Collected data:
# # # # #

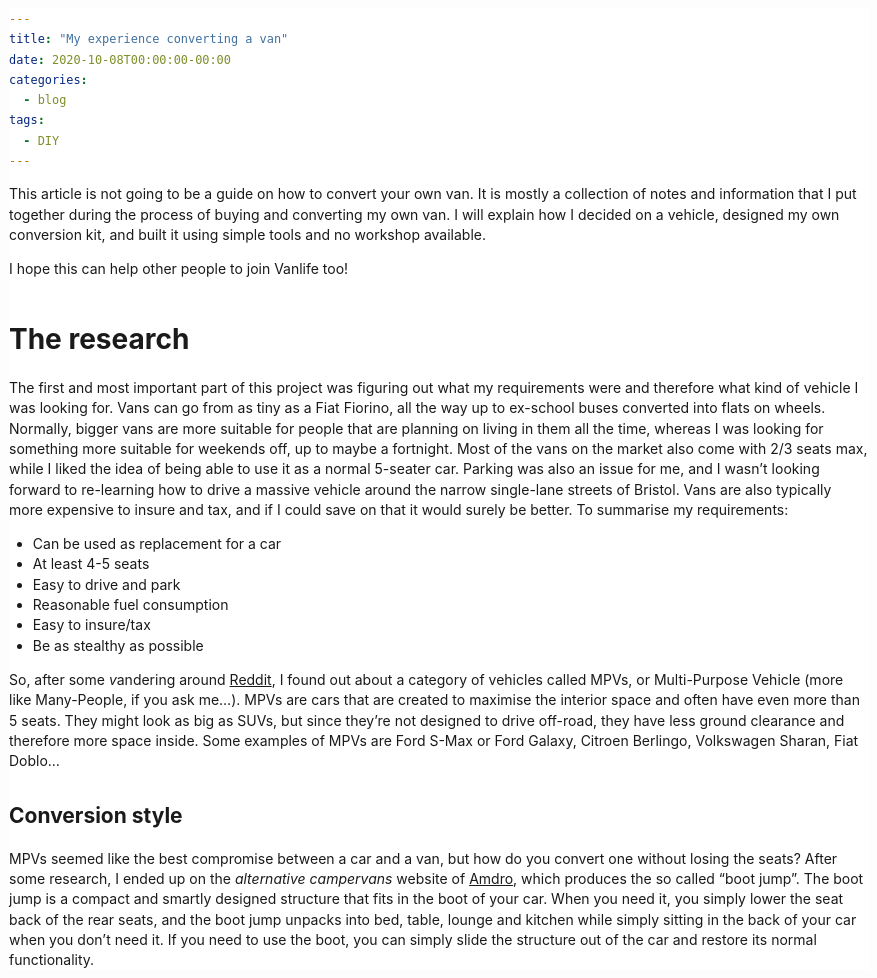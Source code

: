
 ```yaml
---
title: "My experience converting a van"
date: 2020-10-08T00:00:00-00:00
categories:
  - blog
tags:
  - DIY
---
```


This article is not going to be a guide on how to convert your own van. It is mostly a collection of notes and information that I put together during the process of buying and converting my own van. I will explain how I decided on a vehicle, designed my own conversion kit, and built it using simple tools and no workshop available.

I hope this can help other people to join Vanlife too!


# The research

The first and most important part of this project was figuring out what my requirements were and therefore what kind of vehicle I was looking for. Vans can go from as tiny as a Fiat Fiorino, all the way up to ex-school buses converted into flats on wheels. Normally, bigger vans are more suitable for people that are planning on living in them all the time, whereas I was looking for something more suitable for weekends off, up to maybe a fortnight. Most of the vans on the market also come with 2/3 seats max, while I liked the idea of being able to use it as a normal 5-seater car. Parking was also an issue for me, and I wasn’t looking forward to re-learning how to drive a massive vehicle around the narrow single-lane streets of Bristol. Vans are also typically more expensive to insure and tax, and if I could save on that it would surely be better. To summarise my requirements:



* Can be used as replacement for a car
* At least 4-5 seats
* Easy to drive and park
* Reasonable fuel consumption
* Easy to insure/tax
* Be as stealthy as possible

So, after some <em>v</em>andering around [Reddit](https://www.reddit.com/r/vandwellers/), I found out about a category of vehicles called MPVs, or Multi-Purpose Vehicle (more like Many-People, if you ask me…). MPVs are cars that are created to maximise the interior space and often have even more than 5 seats. They might look as big as SUVs, but since they’re not designed to drive off-road, they have less ground clearance and therefore more space inside. Some examples of MPVs are Ford S-Max or Ford Galaxy, Citroen Berlingo, Volkswagen Sharan, Fiat Doblo…


## Conversion style

MPVs seemed like the best compromise between a car and a van, but how do you convert one without losing the seats? After some research, I ended up on the _alternative campervans_ website of [Amdro](http://www.amdro.co.uk/), which produces the so called “boot jump”. The boot jump is a compact and smartly designed structure that fits in the boot of your car. When you need it, you simply lower the seat back of the rear seats, and the boot jump unpacks into bed, table, lounge and kitchen while simply sitting in the back of your car when you don’t need it. If you need to use the boot, you can simply slide the structure out of the car and restore its normal functionality.
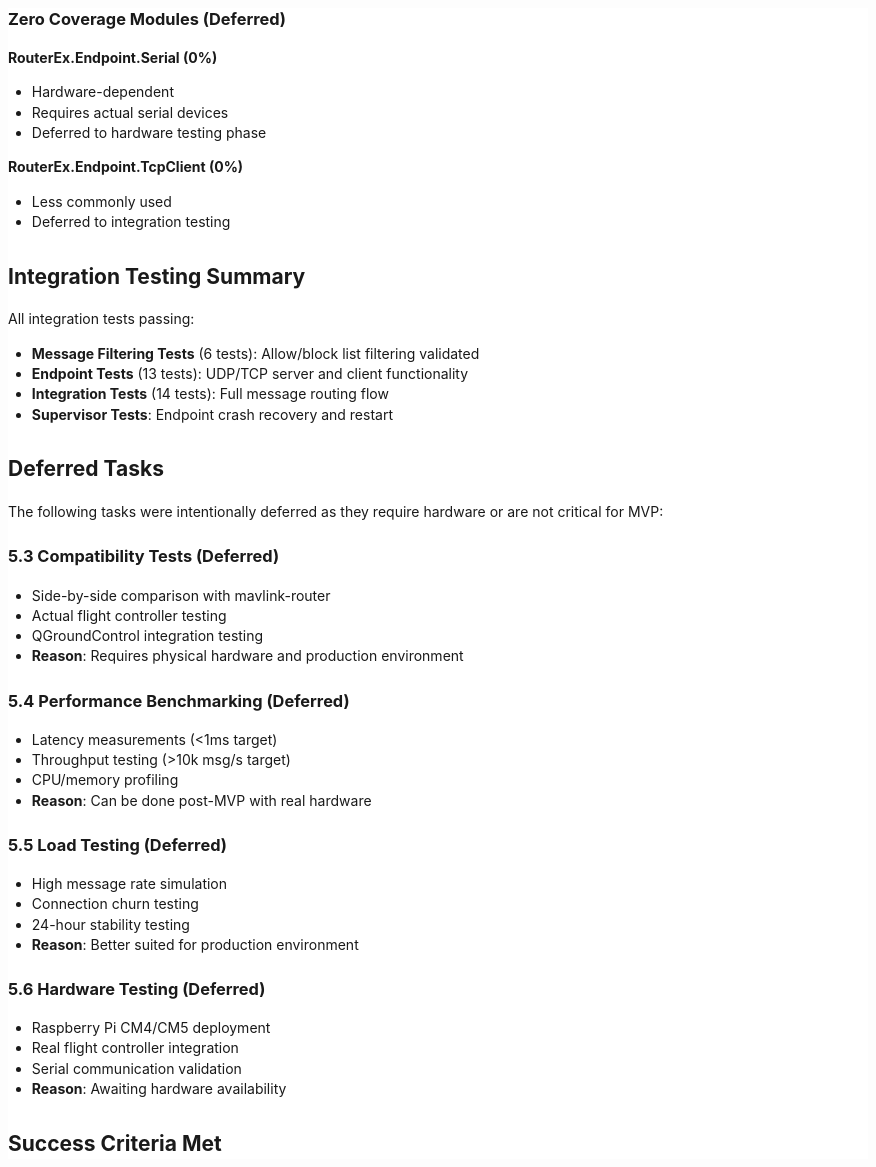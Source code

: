 ### Zero Coverage Modules (Deferred)

**RouterEx.Endpoint.Serial (0%)**
- Hardware-dependent
- Requires actual serial devices
- Deferred to hardware testing phase

**RouterEx.Endpoint.TcpClient (0%)**
- Less commonly used
- Deferred to integration testing

## Integration Testing Summary

All integration tests passing:

- **Message Filtering Tests** (6 tests): Allow/block list filtering validated
- **Endpoint Tests** (13 tests): UDP/TCP server and client functionality
- **Integration Tests** (14 tests): Full message routing flow
- **Supervisor Tests**: Endpoint crash recovery and restart

## Deferred Tasks

The following tasks were intentionally deferred as they require hardware or are not critical for MVP:

### 5.3 Compatibility Tests (Deferred)
- Side-by-side comparison with mavlink-router
- Actual flight controller testing
- QGroundControl integration testing
- **Reason**: Requires physical hardware and production environment

### 5.4 Performance Benchmarking (Deferred)
- Latency measurements (<1ms target)
- Throughput testing (>10k msg/s target)
- CPU/memory profiling
- **Reason**: Can be done post-MVP with real hardware

### 5.5 Load Testing (Deferred)
- High message rate simulation
- Connection churn testing
- 24-hour stability testing
- **Reason**: Better suited for production environment

### 5.6 Hardware Testing (Deferred)
- Raspberry Pi CM4/CM5 deployment
- Real flight controller integration
- Serial communication validation
- **Reason**: Awaiting hardware availability

## Success Criteria Met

# # # # #

Would you transcribe each of the entries exactly, skipping the pictures?

Source code

:
 ```yaml
---
title: "My experience converting a van"
date: 2020-10-08T00:00:00-00:00
categories:
  - blog
tags:
  - DIY
---
```


This article is not going to be a guide on how to convert your own van. It is mostly a collection of notes and information that I put together during the process of buying and converting my own van. I will explain how I decided on a vehicle, designed my own conversion kit, and built it using simple tools and no workshop available.

I hope this can help other people to join Vanlife too!


# The research

The first and most important part of this project was figuring out what my requirements were and therefore what kind of vehicle I was looking for. Vans can go from as tiny as a Fiat Fiorino, all the way up to ex-school buses converted into flats on wheels. Normally, bigger vans are more suitable for people that are planning on living in them all the time, whereas I was looking for something more suitable for weekends off, up to maybe a fortnight. Most of the vans on the market also come with 2/3 seats max, while I liked the idea of being able to use it as a normal 5-seater car. Parking was also an issue for me, and I wasn’t looking forward to re-learning how to drive a massive vehicle around the narrow single-lane streets of Bristol. Vans are also typically more expensive to insure and tax, and if I could save on that it would surely be better. To summarise my requirements:



* Can be used as replacement for a car
* At least 4-5 seats
* Easy to drive and park
* Reasonable fuel consumption
* Easy to insure/tax
* Be as stealthy as possible

So, after some <em>v</em>andering around [Reddit](https://www.reddit.com/r/vandwellers/), I found out about a category of vehicles called MPVs, or Multi-Purpose Vehicle (more like Many-People, if you ask me…). MPVs are cars that are created to maximise the interior space and often have even more than 5 seats. They might look as big as SUVs, but since they’re not designed to drive off-road, they have less ground clearance and therefore more space inside. Some examples of MPVs are Ford S-Max or Ford Galaxy, Citroen Berlingo, Volkswagen Sharan, Fiat Doblo…


## Conversion style

MPVs seemed like the best compromise between a car and a van, but how do you convert one without losing the seats? After some research, I ended up on the _alternative campervans_ website of [Amdro](http://www.amdro.co.uk/), which produces the so called “boot jump”. The boot jump is a compact and smartly designed structure that fits in the boot of your car. When you need it, you simply lower the seat back of the rear seats, and the boot jump unpacks into bed, table, lounge and kitchen while simply sitting in the back of your car when you don’t need it. If you need to use the boot, you can simply slide the structure out of the car and restore its normal functionality.
Source code

: ### Zero Coverage Modules (Deferred)

**RouterEx.Endpoint.Serial (0%)**
- Hardware-dependent
- Requires actual serial devices
- Deferred to hardware testing phase

**RouterEx.Endpoint.TcpClient (0%)**
- Less commonly used
- Deferred to integration testing

## Integration Testing Summary

All integration tests passing:

- **Message Filtering Tests** (6 tests): Allow/block list filtering validated
- **Endpoint Tests** (13 tests): UDP/TCP server and client functionality
- **Integration Tests** (14 tests): Full message routing flow
- **Supervisor Tests**: Endpoint crash recovery and restart

## Deferred Tasks

The following tasks were intentionally deferred as they require hardware or are not critical for MVP:

### 5.3 Compatibility Tests (Deferred)
- Side-by-side comparison with mavlink-router
- Actual flight controller testing
- QGroundControl integration testing
- **Reason**: Requires physical hardware and production environment

### 5.4 Performance Benchmarking (Deferred)
- Latency measurements (<1ms target)
- Throughput testing (>10k msg/s target)
- CPU/memory profiling
- **Reason**: Can be done post-MVP with real hardware

### 5.5 Load Testing (Deferred)
- High message rate simulation
- Connection churn testing
- 24-hour stability testing
- **Reason**: Better suited for production environment

### 5.6 Hardware Testing (Deferred)
- Raspberry Pi CM4/CM5 deployment
- Real flight controller integration
- Serial communication validation
- **Reason**: Awaiting hardware availability

## Success Criteria Met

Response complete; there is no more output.